*Data*.
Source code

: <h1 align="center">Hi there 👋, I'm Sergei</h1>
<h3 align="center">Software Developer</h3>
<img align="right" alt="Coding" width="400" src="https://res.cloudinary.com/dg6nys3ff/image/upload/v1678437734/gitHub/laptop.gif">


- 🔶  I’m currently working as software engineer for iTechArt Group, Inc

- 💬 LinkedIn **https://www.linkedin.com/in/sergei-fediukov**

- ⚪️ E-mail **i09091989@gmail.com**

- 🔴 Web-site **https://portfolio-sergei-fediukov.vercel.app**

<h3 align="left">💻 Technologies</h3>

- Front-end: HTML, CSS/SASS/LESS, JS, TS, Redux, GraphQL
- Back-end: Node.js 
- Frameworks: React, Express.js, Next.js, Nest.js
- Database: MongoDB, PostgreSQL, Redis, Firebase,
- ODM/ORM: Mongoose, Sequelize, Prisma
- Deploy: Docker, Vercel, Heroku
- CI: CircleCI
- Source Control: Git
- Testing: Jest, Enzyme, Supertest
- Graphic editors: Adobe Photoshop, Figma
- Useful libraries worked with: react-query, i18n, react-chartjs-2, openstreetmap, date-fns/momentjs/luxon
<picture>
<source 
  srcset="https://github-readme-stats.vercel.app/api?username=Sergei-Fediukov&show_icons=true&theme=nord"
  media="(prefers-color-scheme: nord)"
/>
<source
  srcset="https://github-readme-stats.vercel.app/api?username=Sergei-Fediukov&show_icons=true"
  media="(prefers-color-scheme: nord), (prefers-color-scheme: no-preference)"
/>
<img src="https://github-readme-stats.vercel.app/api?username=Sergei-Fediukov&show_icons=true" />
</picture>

*How to complete this task*. Report all lines of the data that include the word "https".

*Exercise solution*.
<img align="right" alt="Coding" width="400" src="https://res.cloudinary.com/dg6nys3ff/image/upload/v1678437734/gitHub/laptop.gif">
- 💬 LinkedIn **https://www.linkedin.com/in/sergei-fediukov**
- 🔴 Web-site **https://portfolio-sergei-fediukov.vercel.app**
  srcset="https://github-readme-stats.vercel.app/api?username=Sergei-Fediukov&show_icons=true&theme=nord"
  srcset="https://github-readme-stats.vercel.app/api?username=Sergei-Fediukov&show_icons=true"
<img src="https://github-readme-stats.vercel.app/api?username=Sergei-Fediukov&show_icons=true" />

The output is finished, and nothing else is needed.